O governo italiano ordenou a retirada de 12 mil pessoas de suas casas devido às enchentes dos rios Pó e Ticino, que já causaram pelo menos 25 mortes na região próxima aos Alpes italianos e suíços.
Os últimos cadáveres retirados do lodo foram os de um menino de um ano e uma mulher, aparentemente sua mãe. Além das 25 vítimas, há outras 21 pessoas desaparecidas nos dois países, que as autoridades acreditam estarem mortas.
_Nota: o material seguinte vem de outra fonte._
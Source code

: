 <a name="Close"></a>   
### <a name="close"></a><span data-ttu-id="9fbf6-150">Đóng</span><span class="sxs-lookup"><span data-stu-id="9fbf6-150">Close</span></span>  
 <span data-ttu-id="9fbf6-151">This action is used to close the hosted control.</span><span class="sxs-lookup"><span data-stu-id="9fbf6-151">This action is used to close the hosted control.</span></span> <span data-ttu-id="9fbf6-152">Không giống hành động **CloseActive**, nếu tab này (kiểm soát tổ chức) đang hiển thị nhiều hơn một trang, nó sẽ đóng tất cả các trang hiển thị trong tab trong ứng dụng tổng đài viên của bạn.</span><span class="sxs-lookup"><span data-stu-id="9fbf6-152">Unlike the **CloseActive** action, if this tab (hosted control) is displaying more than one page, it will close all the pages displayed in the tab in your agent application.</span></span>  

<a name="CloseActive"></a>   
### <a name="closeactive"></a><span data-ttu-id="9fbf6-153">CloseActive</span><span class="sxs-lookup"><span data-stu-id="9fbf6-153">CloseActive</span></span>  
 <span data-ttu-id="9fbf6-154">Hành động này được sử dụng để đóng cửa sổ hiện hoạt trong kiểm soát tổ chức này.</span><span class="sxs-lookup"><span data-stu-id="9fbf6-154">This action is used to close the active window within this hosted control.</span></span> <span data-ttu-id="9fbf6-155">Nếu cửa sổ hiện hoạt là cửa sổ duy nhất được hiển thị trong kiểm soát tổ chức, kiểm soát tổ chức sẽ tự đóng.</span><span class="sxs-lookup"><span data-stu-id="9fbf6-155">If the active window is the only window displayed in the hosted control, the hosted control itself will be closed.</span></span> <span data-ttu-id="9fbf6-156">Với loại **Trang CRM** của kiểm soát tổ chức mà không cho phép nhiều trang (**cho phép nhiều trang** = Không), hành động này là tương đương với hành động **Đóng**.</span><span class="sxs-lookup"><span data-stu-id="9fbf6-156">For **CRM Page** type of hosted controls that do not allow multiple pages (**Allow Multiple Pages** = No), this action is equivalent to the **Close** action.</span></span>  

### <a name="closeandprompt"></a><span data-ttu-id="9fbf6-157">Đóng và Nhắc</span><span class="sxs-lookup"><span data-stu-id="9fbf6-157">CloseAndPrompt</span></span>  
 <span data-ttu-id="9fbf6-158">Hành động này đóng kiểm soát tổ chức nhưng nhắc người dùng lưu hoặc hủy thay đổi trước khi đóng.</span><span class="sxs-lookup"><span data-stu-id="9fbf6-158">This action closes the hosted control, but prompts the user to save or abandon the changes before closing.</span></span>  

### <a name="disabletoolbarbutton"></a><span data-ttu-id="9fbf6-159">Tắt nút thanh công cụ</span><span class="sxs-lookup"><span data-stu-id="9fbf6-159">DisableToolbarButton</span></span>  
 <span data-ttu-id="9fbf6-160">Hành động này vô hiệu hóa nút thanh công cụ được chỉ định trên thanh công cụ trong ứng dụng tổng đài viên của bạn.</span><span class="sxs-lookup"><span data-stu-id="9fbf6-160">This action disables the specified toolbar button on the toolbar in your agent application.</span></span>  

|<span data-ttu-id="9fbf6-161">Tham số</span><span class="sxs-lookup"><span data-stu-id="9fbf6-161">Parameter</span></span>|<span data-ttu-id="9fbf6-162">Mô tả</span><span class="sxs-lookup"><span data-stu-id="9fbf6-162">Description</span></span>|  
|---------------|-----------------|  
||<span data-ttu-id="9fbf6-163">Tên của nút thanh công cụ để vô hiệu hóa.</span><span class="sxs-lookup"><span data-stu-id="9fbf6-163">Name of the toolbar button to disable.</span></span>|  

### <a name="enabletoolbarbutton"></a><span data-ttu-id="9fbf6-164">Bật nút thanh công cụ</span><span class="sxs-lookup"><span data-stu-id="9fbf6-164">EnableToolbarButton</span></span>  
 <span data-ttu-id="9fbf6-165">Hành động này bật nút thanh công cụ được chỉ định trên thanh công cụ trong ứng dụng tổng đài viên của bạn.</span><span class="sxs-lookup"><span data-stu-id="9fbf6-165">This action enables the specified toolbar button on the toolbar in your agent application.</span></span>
As equipes de emergência retiraram ontem a população de várias aldeias inundadas pelos rios Pó, o maior rio da Itália, e Ticino, um de seus afluentes, que desce dos Alpes.
‘‘Até mesmo os que se recusavam a abandonar suas casas, como os anciãos, acabaram sendo convencidos’’, disse o reverendo Pier Luigi Rossi, pouco antes de abandonar sua igreja na aldeia de San Rocco al Porto.
O transbordamento do rio Pó, em várias localidades, deve atingir seu ponto máximo hoje na cidade de Piacenza, segundo as autoridades. O Pó irriga as férteis regiões agrícolas da Lombardia e Emilia Romagna, desembocando nas lagunas de Veneza.